In the past, many insurance estimators were former collision repairers with a true hands-on technical understanding of how vehicle components were designed to work together, and of the consequences of compromise. Insurers tell us they too have problems recruiting new blood, but the "inexperience" of many insurance adjusters we deal with today is too great to be accidental. "My company doesn't allow that!" pinpoints the reason why insurers employ younger, often automotive-inexperienced adjusters that are writing sheets according to insurer dictates, rather than from a true and thorough understanding of vehicle construction. Not that every insurance adjuster just rolled off the turnip truck… I regularly deal with several (a minority) who are a credit to their profession, though hamstrung by their insurer's dictates. "We're allowed to write only what we see!" (exterior appraisals) has forced shops to routinely perform tear-downs before adjusters arrive so what they see is closer to reality.
Insurers, hoping vehicle owners will run with the money, write sheets that are as low as one-third actual cost of repairs (I've been paid in excess of $3000 for supplemental bills to insurer-generated "estimates"). The plot is all too obvious: DRP shops are told to write bare-bones estimates, with the verbal promise they can be supplemented. Again, insurer and/or shop incompetence greatly affects part suppliers' profits.
Making parts returns more palatable
My shop eliminates much paper-shuffling by, at delivery, checking virtually every part we receive by part number, for damage. All large sheetmetal, glass, and plastic parts are removed from their containers and inspected, imperfections noted, dealers contacted for repair/exchange preference, and repair costs negotiated - then reinstalled in their boxes and safely stored, correcting many problem parts before the moment they're needed.
Any box we receive that has been previously opened gets a more critical search to determine condition and correctness of the part - Is the part mislabeled or damaged? Did another shop pull a fast one? - and if so, we mark the box as such with a black felt-pen so it doesn't continue in circulation, frustrating our parts dealer and other shops.

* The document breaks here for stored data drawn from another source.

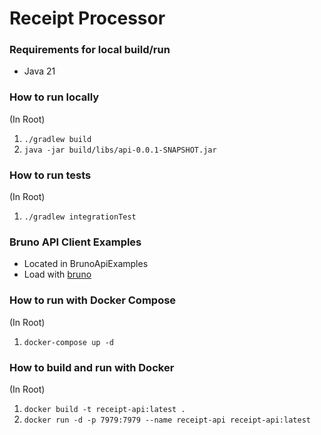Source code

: # Receipt Processor

### Requirements for local build/run

- Java 21

### How to run locally

(In Root)

1. `./gradlew build`
1. `java -jar build/libs/api-0.0.1-SNAPSHOT.jar`

### How to run tests

(In Root)

1. `./gradlew integrationTest`

### Bruno API Client Examples

- Located in BrunoApiExamples
- Load with [bruno](https://www.usebruno.com/)

### How to run with Docker Compose

(In Root)

1. `docker-compose up -d`

### How to build and run with Docker

(In Root)

1. `docker build -t receipt-api:latest .`
1. `docker run -d -p 7979:7979 --name receipt-api receipt-api:latest`
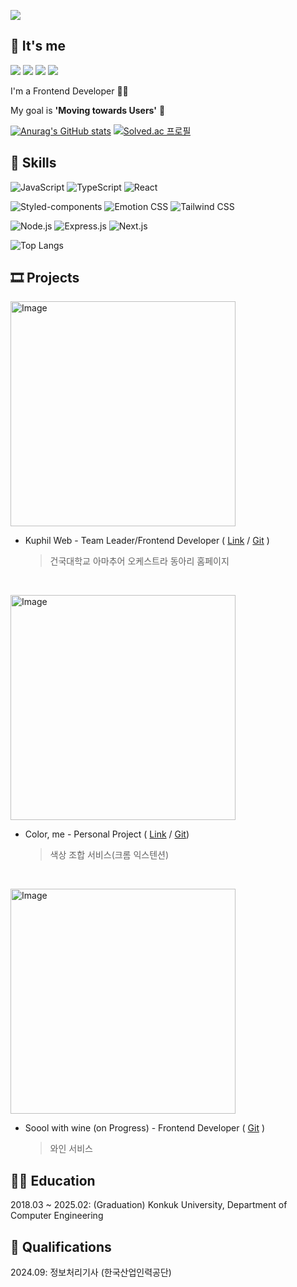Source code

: <p>
  <img src="https://capsule-render.vercel.app/api?type=waving&color=CDE4AD&height=200&section=header&text=Welcome%20to%20Duyeon's%20GitHub&fontSize=50&fontColor=363636&fontAlignY=40" />
</p>

## 👋 It's me

<a href="https://somedding.notion.site/"><img src="https://img.shields.io/badge/Notion-ffffff?style=flat-square&logo=notion&logoColor=black"/></a>
<a href="https://rkddusen.github.io/portfolio/"><img src="https://img.shields.io/badge/Portfolio-000000?style=flat-square&logo=htmx&logoColor=white"/></a>
<a href="https://duyaan.tistory.com/"><img src="https://img.shields.io/badge/Tech_Blog-eb531f?style=flat-square&logo=Tistory&logoColor=FFFFFF"/></a>
<a href="mailto:somedding6363@naver.com"><img src="https://img.shields.io/badge/Mail-03C75A?style=flat-square&logo=NAVER&logoColor=FFFFFF"/></a>
<p>I'm a Frontend Developer 👨‍💻</p>
<p>My goal is <b>'Moving towards Users'</b> 🚀</p>

[![Anurag's GitHub stats](https://github-readme-stats.vercel.app/api?username=rkddusen)](https://github.com/rkddusen/github-readme-stats)
[![Solved.ac
프로필](http://mazassumnida.wtf/api/v2/generate_badge?boj=kxxn2yxxn)](https://solved.ac/kxxn2yxxn)

## 🎨 Skills

<p>
  <img alt="JavaScript" src="https://img.shields.io/badge/JavaScript-F7DF1E?style=for-the-badge&logo=javascript&logoColor=black" />
  <img alt="TypeScript" src="https://img.shields.io/badge/TypeScript-007ACC?style=for-the-badge&logo=typescript&logoColor=white" />
  <img alt="React" src="https://img.shields.io/badge/React-61DAFB?style=for-the-badge&logo=react&logoColor=black" />
</p>
<p>
  <img alt="Styled-components" src="https://img.shields.io/badge/Styled_components-DB7093?style=for-the-badge&logo=styledcomponents&logoColor=white" />
  <img alt="Emotion CSS" src="https://img.shields.io/badge/Emotion_CSS-D26AC2?style=for-the-badge&logo=emotioncss&logoColor=white" />
  <img alt="Tailwind CSS" src="https://img.shields.io/badge/Tailwind_CSS-06B6D4?style=for-the-badge&logo=tailwindcss&logoColor=white" />
</p>
<p>
  <img alt="Node.js" src="https://img.shields.io/badge/Node.js-5FA04E?style=for-the-badge&logo=node.js&logoColor=white" />
  <img alt="Express.js" src="https://img.shields.io/badge/Express.js-000000?style=for-the-badge&logo=express&logoColor=white" />
  <img alt="Next.js" src="https://img.shields.io/badge/Next.js-000000?style=for-the-badge&logo=next.js&logoColor=white" />
</p>

![Top Langs](https://github-readme-stats.vercel.app/api/top-langs/?username=rkddusen&layout=compact)

## 🎞️ Projects

<p>
  <img width="360" alt="Image" src="https://github.com/user-attachments/assets/c3422982-152f-4928-9af3-5204b2af8191" />
</p>

- Kuphil Web - Team Leader/Frontend Developer ( [Link](https://www.kuphil.com) / [Git](https://github.com/Choiheeju59/kuphilweb_v2) )
  > 건국대학교 아마추어 오케스트라 동아리 홈페이지

<br/>
<p>
  <img width="360" alt="Image" src="https://github.com/user-attachments/assets/f3c1638d-2167-4ed9-9f4a-14e417242af5" />
</p>

- Color, me - Personal Project ( [Link](https://chromewebstore.google.com/detail/color-me/ldcmnbbjcbciolddfffpfghlcgnogacp?hl=ko&utm_source=ext_sidebar) / [Git](https://github.com/rkddusen/ColorMe))
  > 색상 조합 서비스(크롬 익스텐션)

<br/>
<p>
  <img width="360" alt="Image" src="https://github.com/user-attachments/assets/c6fc6c12-ef8a-4bc9-96ec-e2ede7c9a27d" />
</p>

- Soool with wine (on Progress) - Frontend Developer ( [Git](https://github.com/rkddusen/soool_wine_fe) )
  > 와인 서비스

## 👨‍🎓 Education

2018.03 ~ 2025.02: (Graduation) Konkuk University, Department of Computer Engineering

## 📑 Qualifications

2024.09: 정보처리기사 (한국산업인력공단)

Return all damaged or unused parts ASAP. Though hard for understaffed shops, most dealers must have a part returned in less than one month to receive full credit, and to be able to resell it for profit. Just as we shops don't like having insurers sitting on our money, neither do parts dealers like having shops sitting on theirs (in the form of rejected parts sitting around the shop for months collecting dust and damage).
Open 'em from the bottom side
Return parts in re-saleable condition. We try to open all containers from the bottom side, making them more re-sellable if wrong or not needed. Upon delivery, have freight carriers note, in writing, damaged containers, and retain a copy for your files.
Since I have little tolerance for wrong parts (and all the wasted time, paperwork, and calls needed to get my money back), we deal with only the sharpest parts people in each dealership - those that comprehend that other dealers are begging for our business.
Pay all parts bills in full, and when due (cash-flow, cash-flow, cash-flow).
The article on returned parts hit a nerve with several shops. One in particular made some valid points: "We use a computerized estimating system linked to a management system, and all our parts orders are faxed to the parts supplier based on the VIN#… yet, it's amazing how many parts we receive that are incorrectly boxed or for a different model vehicle. A couple problems the parts industry needs to address: First, that our information providers and the OEM parts manufacturers need to communicate better; and second, that dealers need to employ more competent sales staffs. Returning wrong parts and waiting for correct ones is a costly nuisance. I don't have the answers to the problem, but I do know that the fault for an increased number of returned parts doesn't fall only on the shoulders of the repair industry."